Stream temperature (ST) is a primary determinant of individual stream species distributions and community composition. Moreover, thermal modifications associated with urbanization, agriculture, reservoirs, and climate change can significantly alter stream ecosystem structure and function. Despite its importance, we lack ST measurements for the vast majority of USA streams. To effectively manage these important systems, we need to understand how STs vary geographically, what the natural (reference) thermal condition of altered streams was, and how STs will respond to climate change. Empirical ST models, if calibrated with physically meaningful predictors, could provide this information. My dissertation objectives were to: (1) develop empirical models that predict reference- and nonreference-condition STs for the conterminous USA, (2) assess how well modeled STs represent measured STs for predicting stream biotic communities, and (3) predict potential climate-related alterations to STs. For objective 1, I used random forest modeling with environmental data from several thousand US Geological Survey sites to model geographic variation in nonreference mean summer, mean winter, and mean annual STs.
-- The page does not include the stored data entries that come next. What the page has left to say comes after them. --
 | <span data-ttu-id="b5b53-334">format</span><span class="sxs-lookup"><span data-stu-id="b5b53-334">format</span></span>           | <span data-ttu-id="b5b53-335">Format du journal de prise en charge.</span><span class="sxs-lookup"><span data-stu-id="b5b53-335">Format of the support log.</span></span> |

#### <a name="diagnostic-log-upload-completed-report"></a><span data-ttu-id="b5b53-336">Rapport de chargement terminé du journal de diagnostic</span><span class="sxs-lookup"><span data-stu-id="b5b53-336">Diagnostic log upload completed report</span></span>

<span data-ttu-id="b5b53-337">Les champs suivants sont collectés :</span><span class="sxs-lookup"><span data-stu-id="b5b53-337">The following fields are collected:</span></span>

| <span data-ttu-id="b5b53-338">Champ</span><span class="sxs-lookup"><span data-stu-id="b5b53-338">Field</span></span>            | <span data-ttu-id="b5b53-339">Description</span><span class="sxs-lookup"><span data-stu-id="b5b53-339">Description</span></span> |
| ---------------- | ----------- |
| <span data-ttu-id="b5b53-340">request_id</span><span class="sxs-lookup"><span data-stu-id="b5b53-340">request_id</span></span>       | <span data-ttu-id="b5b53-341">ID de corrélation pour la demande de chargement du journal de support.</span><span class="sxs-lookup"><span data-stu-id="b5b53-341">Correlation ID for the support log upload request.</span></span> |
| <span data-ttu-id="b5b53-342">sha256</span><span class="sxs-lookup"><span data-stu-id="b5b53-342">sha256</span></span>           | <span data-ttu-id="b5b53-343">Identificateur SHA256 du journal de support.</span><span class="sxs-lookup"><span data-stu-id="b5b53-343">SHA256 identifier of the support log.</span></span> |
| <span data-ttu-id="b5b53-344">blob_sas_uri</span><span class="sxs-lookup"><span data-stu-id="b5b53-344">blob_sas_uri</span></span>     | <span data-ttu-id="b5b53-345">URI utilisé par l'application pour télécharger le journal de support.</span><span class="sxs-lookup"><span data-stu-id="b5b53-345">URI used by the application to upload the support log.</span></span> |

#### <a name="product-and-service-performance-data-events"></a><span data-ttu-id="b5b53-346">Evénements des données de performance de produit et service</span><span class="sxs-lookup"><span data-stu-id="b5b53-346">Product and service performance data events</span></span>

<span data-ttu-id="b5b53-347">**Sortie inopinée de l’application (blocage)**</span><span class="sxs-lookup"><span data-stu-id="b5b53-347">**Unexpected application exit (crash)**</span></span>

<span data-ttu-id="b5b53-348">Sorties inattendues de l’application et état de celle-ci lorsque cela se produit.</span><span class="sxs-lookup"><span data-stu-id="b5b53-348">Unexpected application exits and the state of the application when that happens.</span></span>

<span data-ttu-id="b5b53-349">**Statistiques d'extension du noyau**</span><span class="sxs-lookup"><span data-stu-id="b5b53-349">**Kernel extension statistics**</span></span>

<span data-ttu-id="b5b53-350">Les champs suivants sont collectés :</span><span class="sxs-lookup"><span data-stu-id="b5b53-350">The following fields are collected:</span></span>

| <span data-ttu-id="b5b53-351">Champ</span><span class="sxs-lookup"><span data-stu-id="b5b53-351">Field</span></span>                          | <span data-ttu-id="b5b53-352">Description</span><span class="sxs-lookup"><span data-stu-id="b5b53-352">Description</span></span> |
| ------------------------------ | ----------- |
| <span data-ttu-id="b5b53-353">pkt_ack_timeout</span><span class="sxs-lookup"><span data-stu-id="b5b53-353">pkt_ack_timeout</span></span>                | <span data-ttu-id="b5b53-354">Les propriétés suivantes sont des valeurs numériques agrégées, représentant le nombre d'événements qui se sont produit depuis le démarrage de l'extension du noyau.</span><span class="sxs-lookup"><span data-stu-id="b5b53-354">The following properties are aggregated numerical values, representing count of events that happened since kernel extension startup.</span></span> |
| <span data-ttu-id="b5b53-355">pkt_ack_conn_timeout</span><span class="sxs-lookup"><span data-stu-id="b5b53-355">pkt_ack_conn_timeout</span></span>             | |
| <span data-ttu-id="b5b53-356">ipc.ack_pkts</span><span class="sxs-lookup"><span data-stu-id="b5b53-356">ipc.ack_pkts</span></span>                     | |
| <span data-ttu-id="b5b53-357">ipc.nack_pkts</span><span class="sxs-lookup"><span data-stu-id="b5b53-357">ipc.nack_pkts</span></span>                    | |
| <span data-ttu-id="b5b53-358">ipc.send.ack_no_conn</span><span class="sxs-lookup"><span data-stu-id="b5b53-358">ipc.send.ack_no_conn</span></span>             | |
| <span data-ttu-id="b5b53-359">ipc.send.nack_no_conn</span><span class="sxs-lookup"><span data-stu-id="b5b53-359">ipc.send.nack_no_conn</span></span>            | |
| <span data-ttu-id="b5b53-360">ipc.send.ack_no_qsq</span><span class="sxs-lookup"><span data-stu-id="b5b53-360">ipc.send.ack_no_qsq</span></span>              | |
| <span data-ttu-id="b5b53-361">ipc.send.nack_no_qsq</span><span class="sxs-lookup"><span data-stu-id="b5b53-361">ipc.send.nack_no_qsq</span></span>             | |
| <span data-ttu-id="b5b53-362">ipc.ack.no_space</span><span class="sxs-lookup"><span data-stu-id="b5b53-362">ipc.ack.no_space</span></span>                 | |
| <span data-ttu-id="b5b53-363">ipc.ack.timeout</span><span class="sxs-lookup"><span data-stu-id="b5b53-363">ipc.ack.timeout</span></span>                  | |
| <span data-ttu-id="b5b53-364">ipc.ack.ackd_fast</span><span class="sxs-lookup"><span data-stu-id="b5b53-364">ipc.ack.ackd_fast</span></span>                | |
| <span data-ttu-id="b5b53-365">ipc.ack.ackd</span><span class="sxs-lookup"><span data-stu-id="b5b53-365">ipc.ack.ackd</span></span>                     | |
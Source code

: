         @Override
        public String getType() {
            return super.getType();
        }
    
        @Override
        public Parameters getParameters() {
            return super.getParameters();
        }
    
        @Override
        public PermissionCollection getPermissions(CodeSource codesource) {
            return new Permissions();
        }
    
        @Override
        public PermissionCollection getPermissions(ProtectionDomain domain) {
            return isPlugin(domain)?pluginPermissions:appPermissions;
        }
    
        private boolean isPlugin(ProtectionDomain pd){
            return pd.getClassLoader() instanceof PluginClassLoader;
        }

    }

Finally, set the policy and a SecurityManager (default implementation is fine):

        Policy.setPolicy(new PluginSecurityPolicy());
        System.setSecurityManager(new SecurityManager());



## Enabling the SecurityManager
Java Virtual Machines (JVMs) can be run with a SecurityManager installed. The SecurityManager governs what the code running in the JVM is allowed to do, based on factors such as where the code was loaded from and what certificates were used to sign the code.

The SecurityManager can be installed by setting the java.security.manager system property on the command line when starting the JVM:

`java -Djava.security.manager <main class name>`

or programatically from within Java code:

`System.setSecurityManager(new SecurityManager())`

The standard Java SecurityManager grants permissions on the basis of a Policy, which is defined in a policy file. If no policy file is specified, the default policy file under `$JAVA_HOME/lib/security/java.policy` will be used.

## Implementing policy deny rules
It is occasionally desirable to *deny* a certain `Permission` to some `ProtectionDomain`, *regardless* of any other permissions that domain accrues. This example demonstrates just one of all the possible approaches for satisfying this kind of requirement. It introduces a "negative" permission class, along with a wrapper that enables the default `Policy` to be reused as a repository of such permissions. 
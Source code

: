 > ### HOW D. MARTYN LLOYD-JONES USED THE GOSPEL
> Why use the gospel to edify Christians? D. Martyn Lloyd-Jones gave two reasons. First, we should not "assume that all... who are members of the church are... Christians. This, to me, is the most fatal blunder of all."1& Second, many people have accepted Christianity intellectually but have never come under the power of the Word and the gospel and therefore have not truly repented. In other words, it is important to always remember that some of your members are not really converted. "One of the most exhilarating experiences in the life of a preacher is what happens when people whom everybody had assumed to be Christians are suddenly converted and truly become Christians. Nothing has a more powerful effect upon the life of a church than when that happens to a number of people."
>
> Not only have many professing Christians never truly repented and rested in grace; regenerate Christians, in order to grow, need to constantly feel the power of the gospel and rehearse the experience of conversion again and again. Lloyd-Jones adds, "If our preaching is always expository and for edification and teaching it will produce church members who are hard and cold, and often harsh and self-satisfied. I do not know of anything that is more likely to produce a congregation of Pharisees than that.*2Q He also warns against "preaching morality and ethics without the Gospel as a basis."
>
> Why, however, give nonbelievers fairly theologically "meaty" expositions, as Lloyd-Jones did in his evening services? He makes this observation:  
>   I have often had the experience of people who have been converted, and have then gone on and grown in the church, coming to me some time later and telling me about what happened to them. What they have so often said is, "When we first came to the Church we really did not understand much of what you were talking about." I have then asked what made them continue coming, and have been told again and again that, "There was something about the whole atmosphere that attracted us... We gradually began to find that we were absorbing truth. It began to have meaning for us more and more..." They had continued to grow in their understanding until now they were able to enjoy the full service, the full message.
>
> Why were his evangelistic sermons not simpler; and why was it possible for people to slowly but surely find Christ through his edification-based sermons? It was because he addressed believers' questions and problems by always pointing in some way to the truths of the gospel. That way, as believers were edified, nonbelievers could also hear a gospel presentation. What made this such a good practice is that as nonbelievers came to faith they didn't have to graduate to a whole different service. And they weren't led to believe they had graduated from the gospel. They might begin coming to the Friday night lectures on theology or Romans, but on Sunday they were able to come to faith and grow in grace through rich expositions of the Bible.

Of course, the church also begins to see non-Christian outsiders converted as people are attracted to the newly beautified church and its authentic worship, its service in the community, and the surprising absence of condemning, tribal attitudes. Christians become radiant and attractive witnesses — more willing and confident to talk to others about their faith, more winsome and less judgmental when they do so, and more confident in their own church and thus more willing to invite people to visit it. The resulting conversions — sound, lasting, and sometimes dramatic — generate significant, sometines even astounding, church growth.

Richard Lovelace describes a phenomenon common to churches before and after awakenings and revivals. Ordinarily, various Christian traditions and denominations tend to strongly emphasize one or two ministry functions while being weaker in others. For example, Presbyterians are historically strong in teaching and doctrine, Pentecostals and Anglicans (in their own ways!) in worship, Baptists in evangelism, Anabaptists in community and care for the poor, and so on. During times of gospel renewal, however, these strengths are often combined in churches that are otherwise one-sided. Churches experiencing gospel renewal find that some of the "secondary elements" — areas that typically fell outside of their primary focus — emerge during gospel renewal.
I used these models to identify thresholds of watershed alteration below which there were negligible effects on ST. With these reference-condition sites, I then built ST models to predict summer, winter, and annual STs that should occur in the absence of human-related alteration (r2 = 0.87, 0.89, 0.95, respectively). To meet objective 2, I compared how well modeled and measured ST predicted stream benthic invertebrate composition across 92 streams. I also compared predicted and measured STs for estimating taxon-specific thermal optima. Modeled and measured STs performed equally well in both predicting invertebrate composition and estimating taxon-specific thermal optima (r2 between observation and model-derived optima = 0.97). For objective 3, I first showed that predicted and measured ST responded similarly to historical variation in air temperatures. I then used downscaled climate projections to predict that summer, winter, and annual STs will warm by 1.6 °C - 1.7 °C on average by 2099. Finally, I used additional modeling to identify initial stream and watershed conditions (i.e., low heat loss rates and small base-flow index) most strongly associated with ST vulnerability to climate change.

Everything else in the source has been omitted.